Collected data

···

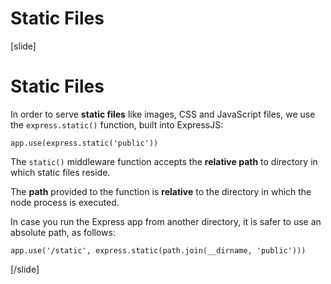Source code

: # Static Files

[slide]
# Static Files

In order to serve **static files** like images, CSS and JavaScript files, we use the `express.static()` function, built into ExpressJS:

`app.use(express.static('public'))`

The `static()` middleware function accepts the **relative path** to directory in which static files reside.

The **path** provided to the function is **relative** to the directory in which the node process is executed. 

In case you run the Express app from another directory, it is safer to use an absolute path, as follows:

`app.use('/static', express.static(path.join(__dirname, 'public')))`

[/slide]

···

- Exercise directions:
Reproduce the data above in full, exactly, with the images removed.

- Completed exercise:
Source code

: # Static Files

[slide]
# Static Files

In order to serve **static files** like images, CSS and JavaScript files, we use the `express.static()` function, built into ExpressJS:

`app.use(express.static('public'))`

The `static()` middleware function accepts the **relative path** to directory in which static files reside.

The **path** provided to the function is **relative** to the directory in which the node process is executed. 

In case you run the Express app from another directory, it is safer to use an absolute path, as follows:

`app.use('/static', express.static(path.join(__dirname, 'public')))`

[/slide]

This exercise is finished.